Between Gods: A Memoir
By Alison Pick
In Between Gods: A Memoir, Canadian novelist and poet Alison Pick tells us what it’s like to be a Jew who reclaims her Jewish identity out of the rubble of her family history.
“I am Jewish,” says Pick to a rabbi, early on in her Jewish journey, “my family died in Auschwitz!”
“Yes,” says the Rabbi, “sort of. But your mother is Christian.”
And that’s the least of it. Pick’s paternal grandparents were Czech Jews. Through sheer coincidence, they managed to make it out of Czechoslovakia just ahead of the Nazis. Everybody else was murdered, with the exception of a second cousin who survived Auschwitz only to spend the rest of her days mourning her two lost children.
When Pick’s grandparents arrived in Canada, it seems the first thing they did was to repudiate their Judaism. Even her father, born here, did not learn the family secret until he was a young man when a Czech tour guide offhandedly told him that Pick is a Jewish name. It’s a secret that he, too, chose to keep.
So Pick spent her childhood and adolescence piecing this hidden past together, decoding whispered conversations at family gatherings. Her middle school crush, a Jewish kid, seemed to get it. One day, he put an arm across her shoulders in the schoolyard and affectionately renamed her Rosie because it sounds “more Jewish.” Pick’s fiancé discovered a broken Chanukah menorah, gathering dust in a closet in her parents’ house. Finally, she can no longer suppress the “persistent tugging” she has felt all her life. She realizes that, to be true to herself, and to her past, she must declare herself publicly as a Jew. She must convert.
Pick’s conversion story is a good read, by turns poignant and funny. She and her fiancé, who is also not Jewish, earnestly try to create a Jewish life, “unplugging” for Shabbat, making the blessings, observing the Holy Days. As her connection with the community deepens, she finds safety in her Jewish friendships: she is among Jews and no longer needs to hide. But there is resentment too. Her Jewish friends get to “be” Jewish. Before she gets to “be” Jewish, she has to go through a long process the outcome of which is by no means certain.
But what sets this book apart from other accounts of conversion is that the narrative of Pick’s Jewish journey is interwoven with a parallel narrative of her struggle with depression. Real depression – not the blues, not sadness, but the kind of illness in which even the most mundane aspects of everyday life, like getting out of bed and brushing her teeth, is an odyssey of soul-crushing anguish.

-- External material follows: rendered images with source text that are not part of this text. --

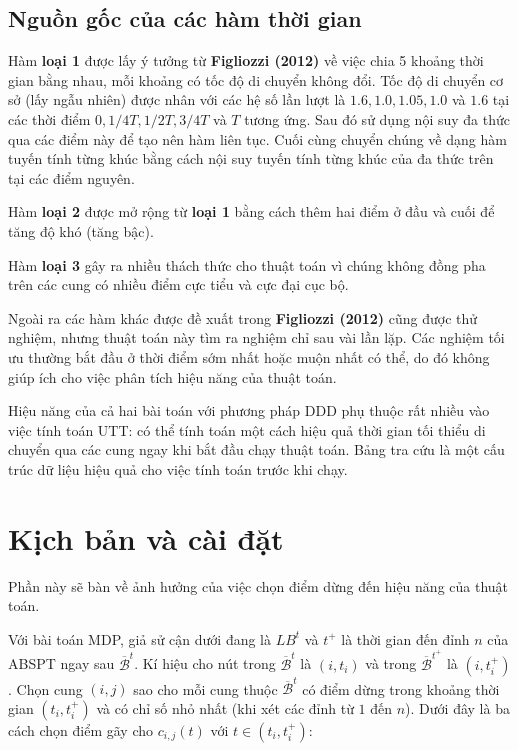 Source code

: \documentclass[../main.tex]{subfiles}
\begin{document}
\subsection{Nguồn gốc của các hàm thời
gian}\label{nguux1ed3n-gux1ed1c-cux1ee7a-cuxe1c-huxe0m-thux1eddi-gian}

Hàm \textbf{loại 1} được lấy ý tưởng từ \textbf{Figliozzi (2012)} về
việc chia 5 khoảng thời gian bằng nhau, mỗi khoảng có tốc độ di chuyển
không đổi. Tốc độ di chuyển cơ sở (lấy ngẫu nhiên) được nhân với các hệ
số lần lượt là \(1.6, 1.0, 1.05, 1.0\) và \(1.6\) tại các thời điểm
\(0, 1/4T, 1/2T, 3/4T\) và \(T\) tương ứng. Sau đó sử dụng nội suy đa
thức qua các điểm này để tạo nên hàm liên tục. Cuối cùng chuyển chúng về
dạng hàm tuyến tính từng khúc bằng cách nội suy tuyến tính từng khúc của
đa thức trên tại các điểm nguyên.

Hàm \textbf{loại 2} được mở rộng từ \textbf{loại 1} bằng cách thêm hai
điểm ở đầu và cuối để tăng độ khó (tăng bậc).

Hàm \textbf{loại 3} gây ra nhiều thách thức cho thuật toán vì chúng
không đồng pha trên các cung có nhiều điểm cực tiểu và cực đại cục bộ.

Ngoài ra các hàm khác được đề xuất trong \textbf{Figliozzi (2012)} cũng
được thử nghiệm, nhưng thuật toán này tìm ra nghiệm chỉ sau vài lần lặp.
Các nghiệm tối ưu thường bắt đầu ở thời điểm sớm nhất hoặc muộn nhất có
thể, do đó không giúp ích cho việc phân tích hiệu năng của thuật toán.

Hiệu năng của cả hai bài toán với phương pháp DDD phụ thuộc rất nhiều
vào việc tính toán UTT: có thể tính toán một cách hiệu quả thời gian tối
thiểu di chuyển qua các cung ngay khi bắt đầu chạy thuật toán. Bảng tra
cứu là một cấu trúc dữ liệu hiệu quả cho việc tính toán trước khi chạy.

\section{Kịch bản và cài
đặt}\label{kux1ecbch-bux1ea3n-vuxe0-cuxe0i-ux111ux1eb7t}

Phần này sẽ bàn về ảnh hưởng của việc chọn điểm dừng đến hiệu năng của
thuật toán.

Với bài toán MDP, giả sử cận dưới đang là \(LB^t\) và \(t^+\) là thời
gian đến đỉnh \(n\) của ABSPT ngay sau \(\overline{\mathcal{B}}^t\). Kí
hiệu cho nút trong \(\overline{\mathcal{B}}^t\) là \((i,t_i)\) và trong
\(\overline{\mathcal{B}}^{t^+}\) là \((i, t_i^+)\). Chọn cung \((i,j)\)
sao cho mỗi cung thuộc \(\overline{\mathcal{B}}^{t}\) có điểm dừng trong
khoảng thời gian \((t_i, t_i^+)\) và có chỉ số nhỏ nhất (khi xét các
đỉnh từ \(1\) đến \(n\)). Dưới đây là ba cách chọn điểm gãy cho
\(c_{i,j}(t)\) với \(t\in (t_i, t_i^+)\):
\end{document}
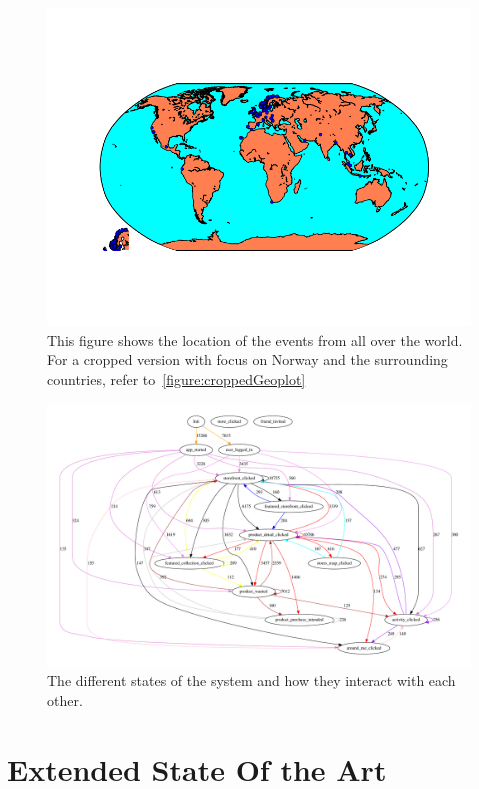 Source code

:     \begin{figure}[H]
        \includegraphics[width=5in]{image/simpleGeoPlotworld.png}
        \centering
        \caption[Event location mapped on the world]{This figure shows the location of the events from all over the world.
        For a cropped version with focus on Norway and the surrounding countries, refer to~\ref{figure:croppedGeoplot}}
    \end{figure}

    \begin{figure}[H]
        \includegraphics[width=5in]{image/statesInteractionFalse-gvfile.pdf}
        \centering
        \caption[States in session and how they interact]{The different states of the system and how they interact with each other.}
        \label{figure:statesInteractions}
    \end{figure}

\chapter{Extended State Of the Art}
\label{app:sota}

Somehow, though, “The more my life falls apart, the stronger my longing for Judaism becomes.” A red flag for a potential convert? Perhaps. But the American scholar Eric Wilson observes that “melancholy connects us to our fundamental self.”
For a prospective convert to Judaism, just as for an artist – and Pick is both – emotional trauma can reveal deep veins of awareness and perception.
Pick’s sensibility is finely tuned to the nuances of Jewish history and of Jewish loss.
In the North American experience, abandoning Judaism has most often been associated with getting ahead in a new world, or with coping with ambient anti-Semitism. But, reflecting on her grandparents, and the magnitude of what they lost, Pick sees something much deeper: denial of Judaism acts to “halt trauma in its tracks … to ease the existence of pain itself … if you weren’t Jewish, there was nothing to mourn.” For Pick, her journey to reclaim her lost identity is also a process of mourning for those who have nobody left to mourn for them.
People come to Judaism for all kinds of reasons. Sometimes, it’s love. They are marrying Jews and want to create Jewish homes and Jewish families. Sometimes, they are true seekers, drawn to Judaism by its deep foundations in ethical monotheism, in law and in temporal justice. Some are what a friend of mine calls “tire-kickers,” people who dabble in various faiths, mixing and matching elements that suit them at any given time. And some are converting away from something, seeking redemption, or safety, in a new faith.
And then there are the ones like Alison Pick, those who long ago stood at Sinai, but then somehow lost their way. For those converts, it is time to come home.
Ironically, it is the lost Jews who are often least able to articulate why they want to convert. Sometimes, like Pick, all they can do is sit in a rabbi’s study and cry. We need to hold these ones especially close. We need to welcome them home.